Geoff Johns revisits some old favorites


Over at Dixonverse, they’re discussing a topic I’ve been thinking about for a while:  Geoff Johns seeming to go overboard with the material from a number of Alan Moore stories.  While I like much of what has been happening…indeed, Green Lantern and Green Lantern Corps are the ONLY DC Comic books I still buy… this does bug me somewhat.

Mogo, and the F-Sharp Bell, and Qull of the Five Inversions: they’re from short stories.  Moore managed to tell very intriguing stories in far less than 22 pages (let alone multi-issue story arcs taking half a year)  and they were one-off throwaway bits not intended to be the launching point for epic sagas.  “Tales of the Green Lantern Corps” was an uneven back-up series that would occasionally produce a gem such as “Quarzz Terranh Knows Joy” (or whatever it was called) and sometimes introduce a Corps member interesting enough to revisit later (such as Ch’p, Stel and the Green Man).  The point was to take the Green Lantern mythos and do something you couldn’t just do with Hal Jordan, such as ending with the GL’s death (or a credible possibility of death on the last page, which isn’t the case with Hal) or showing an alien approach to using the ring.

“Mogo Doesn’t Socialize” is a wonderful story that loses most of its ending’s power if you’re going to use Mogo again and again in other comics.  It’s like having Rosebud the Sled, Verbal Kint and Tyler Durden as a recurring superteam in the DCU.

The bounty hunter from that same story showed up in GL Corps.  Know what bugged me?  I guess I always thought that story was ancient history, not a current event.  The Book of Oa contains tales of things that happened to Green Lanterns throughout history… and we’re talking an organization with 3600 members that has been active for a BILLION years!

Qull of the Five Inversions?  I was pretty sure he was just a liar.  After all, not long after that story was published, the entire GL Corps was destroyed after their execution of Sinestro caused the Great Battery to lose power.  (Remember, how only Hal, John, Guy, G’nort and a few others had rings, and it was a while before the Corps was restored?)  Then in 1994, Hal Jordan causes the deaths of all the Guardians…so Qull’s prediction of drums with blue skin couldn’t be true.  The whole point of the story is that Qull manages to produce fear in Abin Sur, and he dies because of the starship he is flying in instead of using his ring.

By the by, Johns’ interpretation of that story is very literal: there are aliens called the Inversions, and there are five of them.  Huh.  I always thought that was just Qull’s name, that there were five things “inverted” about him.  If there are only five creatures on that whole cordoned off planet, that’s way less scary.

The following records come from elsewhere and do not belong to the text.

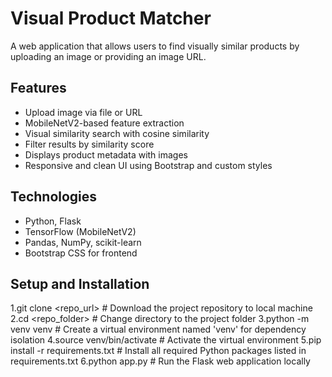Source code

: # Visual Product Matcher

A web application that allows users to find visually similar products by uploading an image or providing an image URL.

## Features
- Upload image via file or URL
- MobileNetV2-based feature extraction
- Visual similarity search with cosine similarity
- Filter results by similarity score
- Displays product metadata with images
- Responsive and clean UI using Bootstrap and custom styles

## Technologies
- Python, Flask
- TensorFlow (MobileNetV2)
- Pandas, NumPy, scikit-learn
- Bootstrap CSS for frontend

## Setup and Installation

1.git clone <repo_url>         # Download the project repository to local machine
2.cd <repo_folder>             # Change directory to the project folder
3.python -m venv venv          # Create a virtual environment named 'venv' for dependency isolation
4.source venv/bin/activate     # Activate the virtual environment 
5.pip install -r requirements.txt  # Install all required Python packages listed in requirements.txt
6.python app.py                # Run the Flask web application locally


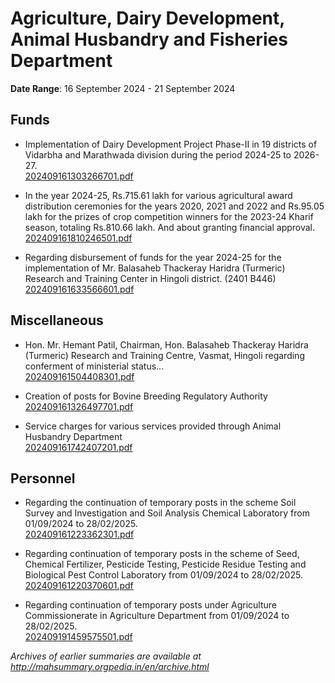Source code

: # Agriculture, Dairy Development, Animal Husbandry and Fisheries Department

**Date Range**: 16 September 2024 - 21 September 2024


## Funds
- Implementation of Dairy Development Project Phase-II in 19 districts of Vidarbha and Marathwada division during the period 2024-25 to 2026-27.\
  [202409161303266701.pdf](https://gr.maharashtra.gov.in/Site/Upload/Government%20Resolutions/English/202409161303266701.pdf)

- In the year 2024-25, Rs.715.61 lakh for various agricultural award distribution ceremonies for the years 2020, 2021 and 2022 and Rs.95.05 lakh for the prizes of crop competition winners for the 2023-24 Kharif season, totaling Rs.810.66 lakh. And about granting financial approval.\
  [202409161810246501.pdf](https://gr.maharashtra.gov.in/Site/Upload/Government%20Resolutions/English/202409161810246501.pdf)

- Regarding disbursement of funds for the year 2024-25 for the implementation of Mr. Balasaheb Thackeray Haridra (Turmeric) Research and Training Center in Hingoli district. (2401 B446)\
  [202409161633566601.pdf](https://gr.maharashtra.gov.in/Site/Upload/Government%20Resolutions/English/202409161633566601.pdf)

## Miscellaneous
- Hon. Mr. Hemant Patil, Chairman, Hon. Balasaheb Thackeray Haridra (Turmeric) Research and Training Centre, Vasmat, Hingoli regarding conferment of ministerial status...\
  [202409161504408301.pdf](https://gr.maharashtra.gov.in/Site/Upload/Government%20Resolutions/English/202409161504408301..........pdf)

- Creation of posts for Bovine Breeding Regulatory Authority\
  [202409161326497701.pdf](https://gr.maharashtra.gov.in/Site/Upload/Government%20Resolutions/English/202409161326497701.pdf)

- Service charges for various services provided through Animal Husbandry Department\
  [202409161742407201.pdf](https://gr.maharashtra.gov.in/Site/Upload/Government%20Resolutions/English/202409161742407201.pdf)

## Personnel
- Regarding the continuation of temporary posts in the scheme Soil Survey and Investigation and Soil Analysis Chemical Laboratory from 01/09/2024 to 28/02/2025.\
  [202409161223362301.pdf](https://gr.maharashtra.gov.in/Site/Upload/Government%20Resolutions/English/202409161223362301.pdf)

- Regarding continuation of temporary posts in the scheme of Seed, Chemical Fertilizer, Pesticide Testing, Pesticide Residue Testing and Biological Pest Control Laboratory from 01/09/2024 to 28/02/2025.\
  [202409161220370601.pdf](https://gr.maharashtra.gov.in/Site/Upload/Government%20Resolutions/English/202409161220370601.pdf)

- Regarding continuation of temporary posts under Agriculture Commissionerate in Agriculture Department from 01/09/2024 to 28/02/2025.\
  [202409191459575501.pdf](https://gr.maharashtra.gov.in/Site/Upload/Government%20Resolutions/English/202409191459575501.pdf)


*Archives of earlier summaries are available at http://mahsummary.orgpedia.in/en/archive.html*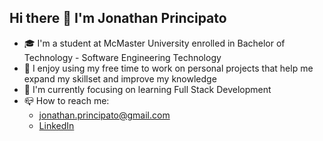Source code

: ## Hi there 👋 I'm Jonathan Principato
- 🎓 I'm a student at McMaster University enrolled in  Bachelor of Technology - Software Engineering Technology
- 🎒 I enjoy using my free time to work on personal projects that help me expand my skillset and improve my knowledge
- 🎯 I'm currently focusing on learning Full Stack Development
- 📪 How to reach me:
  - jonathan.principato@gmail.com
  - [LinkedIn](https://www.linkedin.com/in/jonathan-principato/)
<!--
**jprincip21/jprincip21** is a ✨ _special_ ✨ repository because its `README.md` (this file) appears on your GitHub profile.
-->
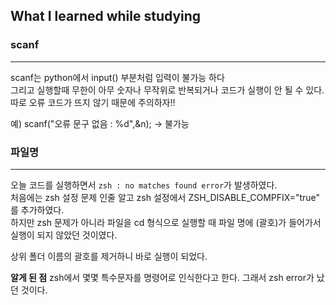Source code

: ## What I learned while studying

### scanf

---

scanf는 python에서 input() 부분처럼 입력이 불가능 하다  
그리고 실행할때 무한이 아무 숫자나 무작위로 반복되거나 코드가 실행이 안 될 수 있다.  
따로 오류 코드가 뜨지 않기 때문에 주의하자!!

예) scanf("오류 문구 없음 : %d",&n); -> 불가능

### 파일명

---

오늘 코드를 실행하면서 `zsh : no matches found error`가 발생하였다.  
처음에는 zsh 설정 문제 인줄 알고 zsh 설정에서 ZSH_DISABLE_COMPFIX="true" 를 추가하였다.  
하지만 zsh 문제가 아니라 파일을 cd 형식으로 실행할 때 파일 명에 (괄호)가 들어가서 실행이 되지 않았던 것이였다.

상위 폴더 이름의 괄호를 제거하니 바로 실행이 되었다.

**알게 된 점**
zsh에서 몇몇 특수문자를 명령어로 인식한다고 한다. 그래서 zsh error가 났던 것이다.
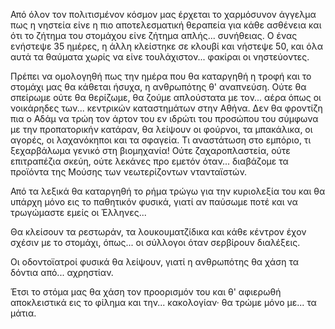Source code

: Από όλον τον πολιτισμένον κόσμον μας έρχεται το χαρμόσυνον άγγελμα πως η νηστεία είνε η πιο αποτελεσματική θεραπεία για
κάθε ασθένεια και ότι το ζήτημα του στομάχου είνε ζήτημα απλής... συνήθειας. Ο ένας ενήστεψε 35 ημέρες, η άλλη κλείστηκε
σε κλουβί και νήστεψε 50, και όλα αυτά τα θαύματα χωρίς να είνε τουλάχιστον... φακίραι οι νηστεύοντες.

Πρέπει να ομολογηθή πως την ημέρα που θα καταργηθή η τροφή και το στομάχι μας θα κάθεται ήσυχα, η ανθρωπότης θ' 
αναπνεύση. Ούτε θα σπείρωμε ούτε θα θερίζωμε, θα ζούμε απλούστατα με τον... αέρα όπως οι νοικάρηδες των... κεντρικών
καταστημάτων στην Αθήνα. Δεν θα φροντίζη πια ο Αδάμ να τρώη τον άρτον του εν ιδρώτι του προσώπου του σύμφωνα με την
προπατορικήν κατάραν, θα λείψουν οι φούρνοι, τα μπακάλικα, οι αγορές, οι λαχανόκηποι και τα σφαγεία. Τι αναστάτωση στο
εμπόριο, τι ξεχαρβάλωμα γενικό στη βιομηχανία! Ούτε ζαχαροπλαστεία, ούτε επιτραπέζια σκεύη, ούτε λεκάνες προ εμετόν
όταν... διαβάζομε τα προϊόντα της Μούσης των νεωτερίζοντων ντανταϊστών.

Από τα λεξικά θα καταργηθή το ρήμα τρώγω για την κυριολεξία του και θα υπάρχη μόνο εις το παθητικόν φυσικά, γιατί αν
παύσωμε ποτέ και να τρωγώμαστε εμείς οι Έλληνες...

Θα κλείσουν τα ρεστωράν, τα λουκουματζίδικα και κάθε κέντρον έχον σχέσιν με το στομάχι, όπως... οι σύλλογοι όταν
σερβίρουν διαλέξεις.

Οι οδοντοϊατροί φυσικά θα λείψουν, γιατί η ανθρωπότης θα χάση τα δόντια από... αχρηστίαν.

Έτσι το στόμα μας θα χάση τον προορισμόν του και θ' αφιερωθή αποκλειστικά εις το φίλημα και την... κακολογίαν· θα τρώμε
μόνο με... τα μάτια.
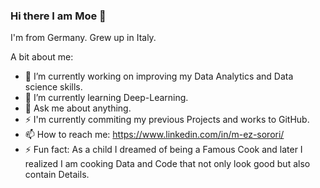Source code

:### Hi there I am Moe 👋

I'm from Germany. Grew up in Italy.

A bit about me:
- 🔭 I’m currently working on improving my Data Analytics and Data science skills.
- 🌱 I’m currently learning Deep-Learning.
- 💬 Ask me about anything.
- ⚡ I'm currently commiting my previous Projects and works to GitHub.
- 📫 How to reach me: https://www.linkedin.com/in/m-ez-sorori/
- ⚡ Fun fact: As a child I dreamed of being a Famous Cook and later I realized I am cooking Data and Code that not only look good but also contain Details.

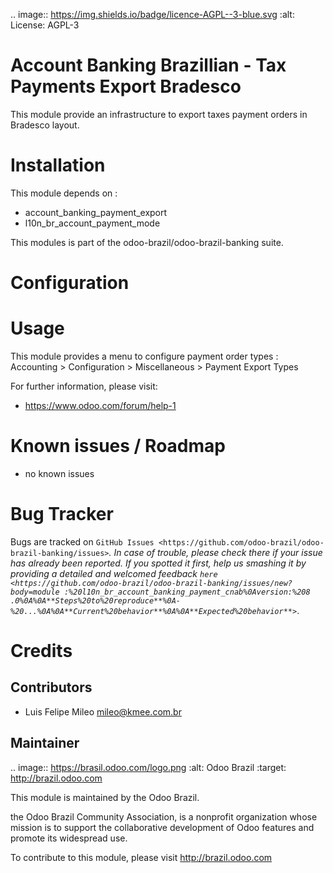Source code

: .. image:: https://img.shields.io/badge/licence-AGPL--3-blue.svg
:alt: License: AGPL-3


Account Banking Brazillian - Tax Payments Export Bradesco
=============================================================

This module provide an infrastructure to export taxes payment orders in
Bradesco layout.

Installation
============

This module depends on :
* account_banking_payment_export
* l10n_br_account_payment_mode

This modules is part of the odoo-brazil/odoo-brazil-banking suite.

Configuration
=============


Usage
=====

This module provides a menu to configure payment order types : Accounting > Configuration > Miscellaneous > Payment Export Types 

For further information, please visit:

 * https://www.odoo.com/forum/help-1

Known issues / Roadmap
======================

 * no known issues
 
Bug Tracker
===========

Bugs are tracked on `GitHub Issues <https://github.com/odoo-brazil/odoo-brazil-banking/issues>`_.  In case of trouble, please
check there if your issue has already been reported.
If you spotted it first, help us smashing it by providing a detailed and welcomed feedback
`here <https://github.com/odoo-brazil/odoo-brazil-banking/issues/new?body=module
:%20l10n_br_account_banking_payment_cnab%0Aversion:%208
.0%0A%0A**Steps%20to%20reproduce**%0A-%20...%0A%0A**Current%20behavior**%0A%0A**Expected%20behavior**>`_.


Credits
=======

Contributors
------------

* Luis Felipe Mileo <mileo@kmee.com.br>

Maintainer
----------

.. image:: https://brasil.odoo.com/logo.png
:alt: Odoo Brazil
   :target: http://brazil.odoo.com

This module is maintained by the Odoo Brazil.

the Odoo Brazil Community Association, is a nonprofit organization whose mission is to support the collaborative development of Odoo features and promote its widespread use.

To contribute to this module, please visit http://brazil.odoo.com
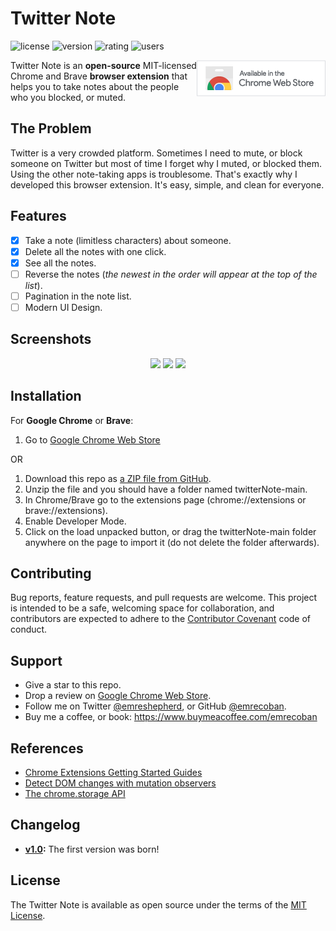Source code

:# Twitter Note

![license](https://flat.badgen.net/badge/license/MIT/blue)
![version](https://flat.badgen.net/chrome-web-store/v/hkgdpppefidcddecmcchdkplfgjkjcdk)
![rating](https://flat.badgen.net/chrome-web-store/rating/hkgdpppefidcddecmcchdkplfgjkjcdk)
![users](https://flat.badgen.net/chrome-web-store/users/hkgdpppefidcddecmcchdkplfgjkjcdk)


<a href="https://chrome.google.com/webstore/detail/twitter-note/hkgdpppefidcddecmcchdkplfgjkjcdk" target="_blank"><img src="Screenshots/chrome_badge.png" align="right" /></a>

Twitter Note is an **open-source** MIT-licensed Chrome and Brave **browser extension** that helps you to take notes about the people who you blocked, or muted.
## The Problem
Twitter is a very crowded platform. Sometimes I need to mute, or block someone on Twitter but most of time I forget why I muted, or blocked them. Using the other note-taking apps is troublesome. That's exactly why I developed this browser extension. It's easy, simple, and clean for everyone.
## Features
 - [x] Take a note (limitless characters) about someone.
 - [x] Delete all the notes with one click.
 - [x] See all the notes.
 - [ ] Reverse the notes (_the newest in the order will appear at the top of the list_).
 - [ ] Pagination in the note list.
 - [ ] Modern UI Design.
## Screenshots
<p align="center">
<img src="https://raw.githubusercontent.com/emrecoban/twitterNote/main/Screenshots/twitterNoteonProfile.png" width="45%"></img>
<img src="https://github.com/emrecoban/twitterNote/blob/main/Screenshots/twitterNoteonPage2.png?raw=true" width="45%"></img>
<img src="https://github.com/emrecoban/twitterNote/blob/main/Screenshots/popup.png?raw=true" width="45%"></img> 
</p>

## Installation
For **Google Chrome** or **Brave**:
1. Go to [Google Chrome Web Store](https://chrome.google.com/webstore/detail/twitter-note/hkgdpppefidcddecmcchdkplfgjkjcdk)

OR

1. Download this repo as [a ZIP file from GitHub](https://github.com/emrecoban/twitterNote/archive/refs/heads/main.zip).
2. Unzip the file and you should have a folder named twitterNote-main.
3. In Chrome/Brave go to the extensions page (chrome://extensions or brave://extensions).
4. Enable Developer Mode.
5. Click on the load unpacked button, or drag the twitterNote-main folder anywhere on the page to import it (do not delete the folder afterwards).
## Contributing
Bug reports, feature requests, and pull requests are welcome. This project is intended to be a safe, welcoming space for collaboration, and contributors are expected to adhere to the [Contributor Covenant](https://www.contributor-covenant.org/) code of conduct.
## Support
- Give a star to this repo.
- Drop a review on [Google Chrome Web Store](https://chrome.google.com/webstore/detail/twitter-note/hkgdpppefidcddecmcchdkplfgjkjcdk).
- Follow me on Twitter [@emreshepherd](https://twitter.com/emreshepherd), or GitHub [@emrecoban](https://github.com/emrecoban).
- Buy me a coffee, or book: https://www.buymeacoffee.com/emrecoban
## References
- [Chrome Extensions Getting Started Guides](https://developer.chrome.com/docs/extensions/mv3/getstarted/)
- [Detect DOM changes with mutation observers](https://developer.chrome.com/blog/detect-dom-changes-with-mutation-observers/)
- [The chrome.storage API](https://developer.chrome.com/docs/extensions/reference/storage/)
## Changelog
- **[v1.0](https://github.com/emrecoban/twitterNote/releases/tag/v1.0):** The first version was born!
## License
The Twitter Note is available as open source under the terms of the [MIT License](https://github.com/emrecoban/twitterNote/blob/main/LICENSE).
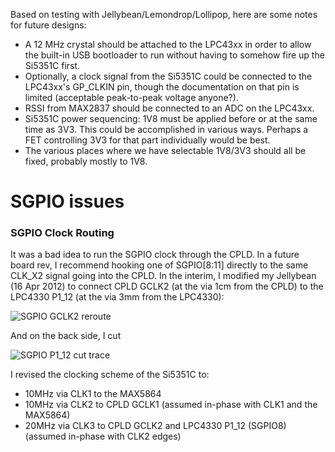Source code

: Based on testing with Jellybean/Lemondrop/Lollipop, here are some notes for future designs:

* A 12 MHz crystal should be attached to the LPC43xx in order to allow the built-in USB bootloader to run without having to somehow fire up the Si5351C first.
* Optionally, a clock signal from the Si5351C could be connected to the LPC43xx's GP_CLKIN pin, though the documentation on that pin is limited (acceptable peak-to-peak voltage anyone?).
* RSSI from MAX2837 should be connected to an ADC on the LPC43xx.
* Si5351C power sequencing: 1V8 must be applied before or at the same time as 3V3. This could be accomplished in various ways. Perhaps a FET controlling 3V3 for that part individually would be best.
* The various places where we have selectable 1V8/3V3 should all be fixed, probably mostly to 1V8.

# SGPIO issues

### SGPIO Clock Routing

It was a bad idea to run the SGPIO clock through the CPLD. In a future board rev, I recommend hooking one of SGPIO[8:11] directly to the same CLK_X2 signal going into the CPLD. In the interim, I modified my Jellybean (16 Apr 2012) to connect CPLD GCLK2 (at the via 1cm from the CPLD) to the LPC4330 P1_12 (at the via 3mm from the LPC4330):

![SGPIO GCLK2 reroute](https://github.com/jboone/hackrf/raw/master/doc/wiki/hardware/modifications/sgpio-gclk2-reroute.jpg)

And on the back side, I cut

![SGPIO P1_12 cut trace](https://github.com/jboone/hackrf/raw/master/doc/wiki/hardware/modifications/sgpio-p1_12-cut-trace.jpg)

I revised the clocking scheme of the Si5351C to:

* 10MHz via CLK1 to the MAX5864
* 10MHz via CLK2 to CPLD GCLK1 (assumed in-phase with CLK1 and the MAX5864)
* 20MHz via CLK3 to CPLD GCLK2 and LPC4330 P1_12 (SGPIO8) (assumed in-phase with CLK2 edges)
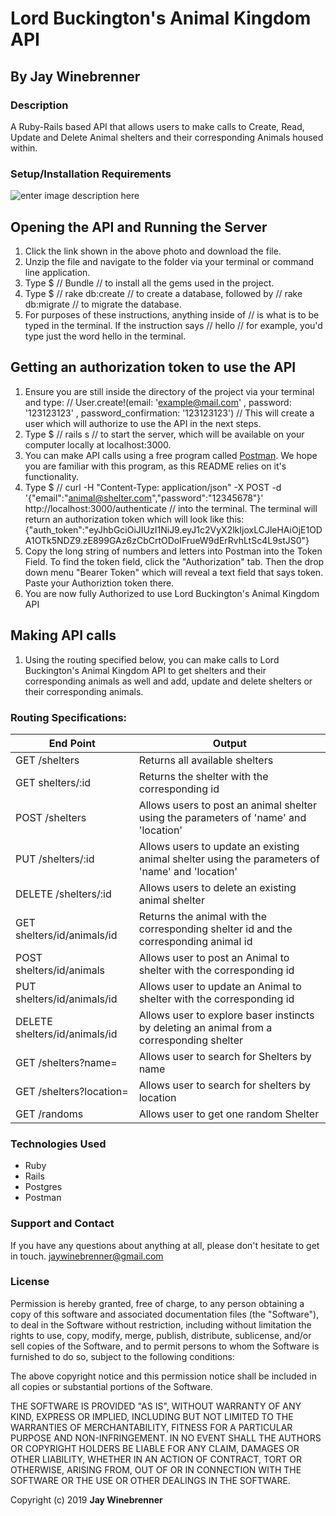 # Lord Buckington's Animal Kingdom API

## By **Jay Winebrenner**

### Description
A Ruby-Rails based API that allows users to make calls to Create, Read, Update and Delete Animal shelters and their corresponding Animals housed within.

### Setup/Installation Requirements
![enter image description here](https://i.imgur.com/KW12jKcl.jpg)

## Opening the API and Running the Server
 1. Click the link shown in the above photo and download the file.
 2. Unzip the file and navigate to the folder via your terminal or command line application.
 3. Type $ // Bundle // to install all the gems used in the project.
 4. Type $ // rake db:create // to create a database, followed by // rake db:migrate // to migrate the database.
 5. For purposes of these instructions, anything inside of // is what is to be typed in the terminal. If the instruction says // hello // for example, you'd type just the word hello in the terminal.

## Getting an authorization token to use the API
1. Ensure you are still inside the directory of the project via your terminal and type:
// User.create!(email: 'example@mail.com' , password: '123123123' , password_confirmation: '123123123') //
This will create a user which will authorize to use the API in the next steps.
2. Type $ // rails s  // to start the server, which will be available on your computer locally at localhost:3000.
3. You can make API calls using a free program called [Postman](https://www.getpostman.com/). We hope you are familiar with this program, as this README relies on it's functionality.
4. Type $ // curl -H "Content-Type: application/json" -X POST -d '{"email":"animal@shelter.com","password":"12345678"}' http://localhost:3000/authenticate // into the terminal. The terminal will return an authorization token which will look like this:
{"auth_token":"eyJhbGciOiJIUzI1NiJ9.eyJ1c2VyX2lkIjoxLCJleHAiOjE1ODA1OTk5NDZ9.zE899GAz6zCbCrtODoIFrueW9dErRvhLtSc4L9stJS0"}
5. Copy the long string of numbers and letters into Postman into the Token Field. To find the token field, click the "Authorization" tab. Then the drop down menu "Bearer Token" which will reveal a text field that says token. Paste your Authoriztion token there.
6. You are now fully Authorized to use Lord Buckington's Animal Kingdom API

## Making API calls
1. Using the routing specified below, you can make calls to Lord Buckington's Animal Kingdom API to get shelters and their corresponding animals as well and add, update and delete shelters or their corresponding animals.

### Routing Specifications:
|End Point |Output|
|---|---|
| GET /shelters | Returns all available shelters |
| GET shelters/:id | Returns the shelter with the corresponding id |
| POST /shelters | Allows users to post an animal shelter using the parameters of 'name' and 'location'|
| PUT /shelters/:id | Allows users to update an existing animal shelter using the parameters of 'name' and 'location'|
| DELETE /shelters/:id | Allows users to delete an existing animal shelter |
| GET shelters/id/animals/id| Returns the animal with the corresponding shelter id and the corresponding animal id |
| POST shelters/id/animals | Allows user to post an Animal to shelter with the corresponding id |
| PUT shelters/id/animals/id | Allows user to update an Animal to shelter with the corresponding id |
| DELETE shelters/id/animals/id  | Allows user to explore baser instincts by deleting an animal from a corresponding shelter |
| GET /shelters?name= | Allows user to search for Shelters by name |
| GET /shelters?location= | Allows user to search for shelters by location |
| GET /randoms | Allows user to get one random Shelter |
### Technologies Used

 - Ruby
 - Rails
 - Postgres
 - Postman

### Support and Contact

If you have any questions about anything at all, please don't hesitate to get in touch. jaywinebrenner@gmail.com


### License

Permission is hereby granted, free of charge, to any person obtaining a copy of this software and associated documentation files (the "Software"), to deal in the Software without restriction, including without limitation the rights to use, copy, modify, merge, publish, distribute, sublicense, and/or sell copies of the Software, and to permit persons to whom the Software is furnished to do so, subject to the following conditions:

The above copyright notice and this permission notice shall be included in all copies or substantial portions of the Software.

THE SOFTWARE IS PROVIDED "AS IS", WITHOUT WARRANTY OF ANY KIND, EXPRESS OR IMPLIED, INCLUDING BUT NOT LIMITED TO THE WARRANTIES OF MERCHANTABILITY, FITNESS FOR A PARTICULAR PURPOSE AND NON-INFRINGEMENT. IN NO EVENT SHALL THE AUTHORS OR COPYRIGHT HOLDERS BE LIABLE FOR ANY CLAIM, DAMAGES OR OTHER LIABILITY, WHETHER IN AN ACTION OF CONTRACT, TORT OR OTHERWISE, ARISING FROM, OUT OF OR IN CONNECTION WITH THE SOFTWARE OR THE USE OR OTHER DEALINGS IN THE SOFTWARE.

Copyright (c) 2019 **Jay Winebrenner**

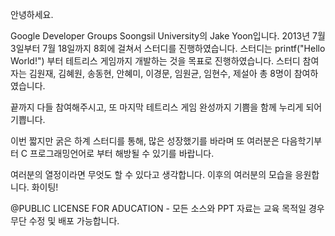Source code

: 안녕하세요. 

Google Developer Groups Soongsil University의 Jake Yoon입니다.
2013년 7월 3일부터 7월 18일까지 8회에 걸쳐서 스터디를 진행하였습니다.
스터디는 printf("Hello World!") 부터 테트리스 게임까지 개발하는 것을 목표로 진행하였습니다.
스터디 참여자는 김원재, 김혜원, 송동현, 안혜미, 이경문, 임원균, 임현수, 제설아 총 8명이 참여하였습니다.

끝까지 다들 참여해주시고, 또 마지막 테트리스 게임 완성까지 기쁨을 함께 누리게 되어 기쁩니다.


이번 짧지만 굵은 하계 스터디를 통해, 많은 성장했기를 바라며
또 여러분은 다음학기부터 C 프로그래밍언어로 부터 해방될 수 있기를 바랍니다.

여러분의 열정이라면 무엇도 할 수 있다고 생각합니다.
이후의 여러분의 모습을 응원합니다. 화이팅!  


@PUBLIC LICENSE FOR ADUCATION - 모든 소스와 PPT 자료는 교육 목적일 경우 무단 수정 및 배포 가능합니다.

As has been pointed out about the Black Mercy, it’s taking one cool story element (a McGuffin excuse for telling some cool imaginary stories) and running it into the ground.  The Black Mercy shouldn’t be packaged with the Mongul action figure as though it’s his primary weapon.  It was a plot device, pure and simple, and next time Mongul appears he will resort to something else.

All of these little elements that Alan Moore rattled off as throwaways… Ranx the Sentient City, the Children of the White Lobe, Sodam Yat, etc. … they were cute references to a mythology we haven’t heard yet.  That was neat-o.  Spending several years setting all of them up as canon seems like it’s missing the point.

If I wrote a story where Batman encounters Rip Hunter and Rip says, “Last time I met you was fighting alongside your daughter during the Atlantis/Paradise Island/Gorilla City war… oh wait, that hasn’t happened yet!”, do I need to worry that some kid who loves that issue will, fifteen years down the line, spend three years building up to a Atlantis/Paradise Island/Gorilla City War mega-event as a glorious in-joke where that disposable humorous line comes true?

Look, Blackest Night seems like a great storyline and I’m looking forward to reading it.  And I like Johns a lot, really!  But Johns should be a writer who tells his own stories instead of “What happened to those characters at the end of Crisis on Infinite Earths?”or “Let’s start integrating as much Kingdom Come future into the DCU as possible!” or “What if Blackest Night really did happen?”  He should be creating the characters and telling the stories that cause future fanboy-cum-writers to want to revisit HIS work.  And hopefully, they’ll have editors that tell them to just do their own damn stories.